Changing vendor banking information.
Sending wires or ACH payments.
Issuing refunds.
Sharing W-9s, payroll data, tax IDs, trust account details, or client information.
Approving new vendors.
Changing employee direct deposit.
Rushing payments outside the normal process.

Once a request is high-risk, it should trigger extra controls automatically. Not because the employee “feels suspicious,” but because the process says so.

That matters because fraudsters use urgency, authority, and confusion. Good controls remove the drama.

4. Use payment controls that do not care how convincing the fake is

Businesses should add banking controls like:

Positive Pay for checks.
ACH debit blocks or filters.
Dual approval on wires and ACH.
Daily transaction limits.
Vendor payment approval workflows.
Bank account validation tools.
Alerts for new payees, changed payees, and unusual payment amounts.

For law firms, this is even more important because trust accounts are high-value targets. A fake wire instruction tied to a client matter can become an ethics problem, a banking problem, and a client relationship problem all at once.

5. Move approvals out of email

Email is where fraud thrives. It is messy, fast, and easy to spoof.

Better options:

Bill pay platform with approval trails.
Client portal for sensitive uploads.
Document management system with permissions.
Expense platform tied to card feeds.
Payroll system with employee self-service and MFA.

If the approval lives only in someone’s inbox, you do not have a control. You have a hope.

6. Train employees on “process red flags,” not just visual red flags

Old fraud training said, “Look for typos, weird formatting, and bad grammar.”

That is outdated. AI fixed the grammar problem.

Train people to notice process red flags instead:

“Why are they asking us to skip the normal approval?”
“Why is this urgent?”
“Why did the bank account change?”
“Why is the request coming through a new channel?”
“Why is the person refusing a callback?”
“Why is this payment going to a different name, country, or account?”

The fraud may look polished. The process will usually feel off.

7. Create a no-shame pause button

Employees need permission to stop the train.

A good policy says: No one gets in trouble for slowing down a suspicious payment.

That one sentence can save a company. Fraudsters count on employees being afraid to question the boss, the client, the partner, or the “urgent” vendor. Make verification a sign of professionalism, not paranoia.

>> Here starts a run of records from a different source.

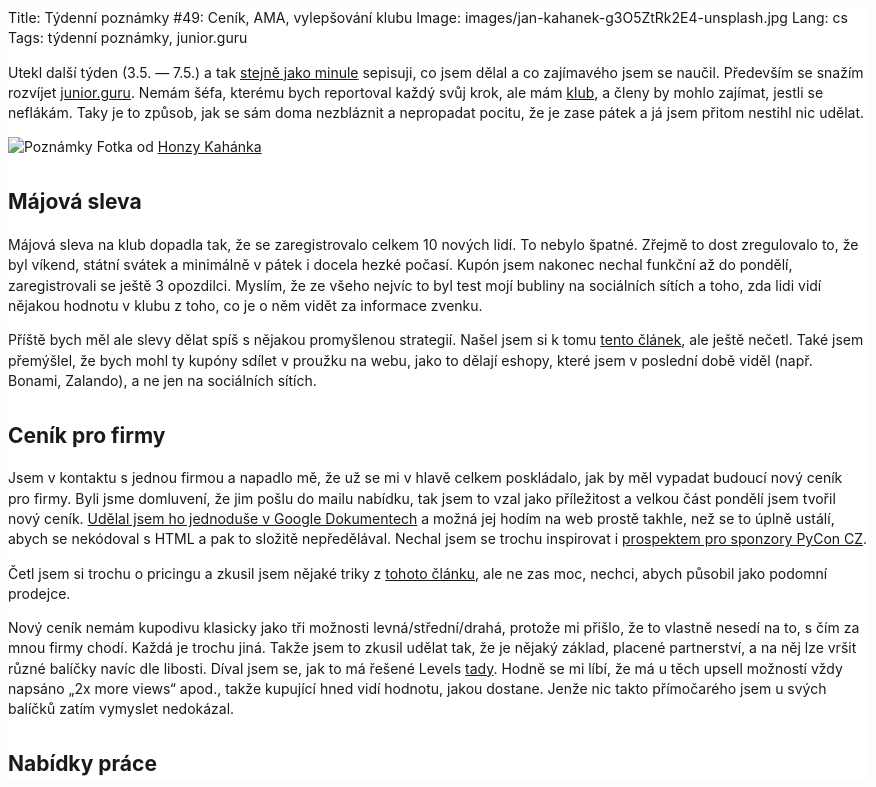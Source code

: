 Title: Týdenní poznámky #49: Ceník, AMA, vylepšování klubu
Image: images/jan-kahanek-g3O5ZtRk2E4-unsplash.jpg
Lang: cs
Tags: týdenní poznámky, junior.guru


Utekl další týden (3.5. — 7.5.) a tak [stejně jako minule]({filename}2021-04-30_tydenni-poznamky-48-akce-v-klubu-a-role-pro-cleny.md) sepisuji, co jsem dělal a co zajímavého jsem se naučil. Především se snažím rozvíjet [junior.guru](https://junior.guru/). Nemám šéfa, kterému bych reportoval každý svůj krok, ale mám [klub](https://junior.guru/club/), a členy by mohlo zajímat, jestli se neflákám. Taky je to způsob, jak se sám doma nezbláznit a nepropadat pocitu, že je zase pátek a já jsem přitom nestihl nic udělat.

![Poznámky]({static}/images/jan-kahanek-g3O5ZtRk2E4-unsplash.jpg)
Fotka od [Honzy Kahánka](https://unsplash.com/@honza_kahanek)


## Májová sleva

Májová sleva na klub dopadla tak, že se zaregistrovalo celkem 10 nových lidí. To nebylo špatné. Zřejmě to dost zregulovalo to, že byl víkend, státní svátek a minimálně v pátek i docela hezké počasí. Kupón jsem nakonec nechal funkční až do pondělí, zaregistrovali se ještě 3 opozdilci. Myslím, že ze všeho nejvíc to byl test mojí bubliny na sociálních sítích a toho, zda lidi vidí nějakou hodnotu v klubu z toho, co je o něm vidět za informace zvenku.

Příště bych měl ale slevy dělat spíš s nějakou promyšlenou strategií. Našel jsem si k tomu [tento článek](http://blog.karsa-monitor.cz/nas-zakaznik-nas-pan-potrebuje-slevy-jak-na-ne/), ale ještě nečetl. Také jsem přemýšlel, že bych mohl ty kupóny sdílet v proužku na webu, jako to dělají eshopy, které jsem v poslední době viděl (např. Bonami, Zalando), a ne jen na sociálních sítích.


## Ceník pro firmy

Jsem v kontaktu s jednou firmou a napadlo mě, že už se mi v hlavě celkem poskládalo, jak by měl vypadat budoucí nový ceník pro firmy. Byli jsme domluvení, že jim pošlu do mailu nabídku, tak jsem to vzal jako příležitost a velkou část pondělí jsem tvořil nový ceník. [Udělal jsem ho jednoduše v Google Dokumentech](https://docs.google.com/document/d/1keFyO5aavfaNfJkKlyYha4B-UbdnMja6AhprS_76E7c/edit?usp=sharing) a možná jej hodím na web prostě takhle, než se to úplně ustálí, abych se nekódoval s HTML a pak to složitě nepředělával. Nechal jsem se trochu inspirovat i [prospektem pro sponzory PyCon CZ](https://cz.pycon.org/2019/static/pyconcz-2019-sponsorship-prospectus.324aa2019692.pdf).

Četl jsem si trochu o pricingu a zkusil jsem nějaké triky z [tohoto článku](https://www.ilincev.com/38-tipu-jak-zvolit-a-prezentovat-cenu), ale ne zas moc, nechci, abych působil jako podomní prodejce.

Nový ceník nemám kupodivu klasicky jako tři možnosti levná/střední/drahá, protože mi přišlo, že to vlastně nesedí na to, s čím za mnou firmy chodí. Každá je trochu jiná. Takže jsem to zkusil udělat tak, že je nějaký základ, placené partnerství, a na něj lze vršit různé balíčky navíc dle libosti. Díval jsem se, jak to má řešené Levels [tady](https://remoteok.io/hire-remotely). Hodně se mi líbí, že má u těch upsell možností vždy napsáno „2x more views“ apod., takže kupující hned vidí hodnotu, jakou dostane. Jenže nic takto přímočarého jsem u svých balíčků zatím vymyslet nedokázal.


## Nabídky práce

8. Keep a vendor master file and protect it like cash

For many businesses, the vendor list is basically a payment map. If a fraudster changes the payment details, the money walks out the door.

Vendor changes should require:

Written request.
Independent callback.
Second approval.
Documentation saved in the accounting system.
Confirmation before first payment to the new account.

No exceptions for urgency. Especially not for urgency.

9. Add cyber and fraud insurance, but do not rely on it

Insurance is a backstop, not a fraud prevention plan. Many policies have conditions around verification procedures, employee training, and timely reporting. If the business cannot show it followed reasonable controls, coverage can get messy fast.

So yes, review coverage. But also document the process.

10. For law firms specifically, protect trust accounting workflows

Law firms should be extra careful with:

Incoming wire instructions from clients.
Settlement disbursements.
Refunds from trust.
Case expense reimbursements.
Vendor payments tied to client matters.
Changes to client bank information.
Instructions from “opposing counsel” or “title companies.”

A law firm should have a written rule: no trust disbursement based only on email, image, screenshot, or verbal instruction from an unverified source.

The practical next step

Pick your top five fraud-risk workflows and tighten those first:

  1. Vendor bank changes
  2. Wire/ACH approvals
  3. Employee direct deposit changes
  4. Client refunds or trust disbursements
  5. Expense reimbursements

Then write the rule in plain English:

“For any request involving money movement or bank information changes, we verify using a known trusted channel before approval. Screenshots, IDs, invoices, and video calls are supporting information only. They are not proof.”

That is the shift. Do not try to out-detect every fake. Build a process where the fake cannot authorize anything by itself.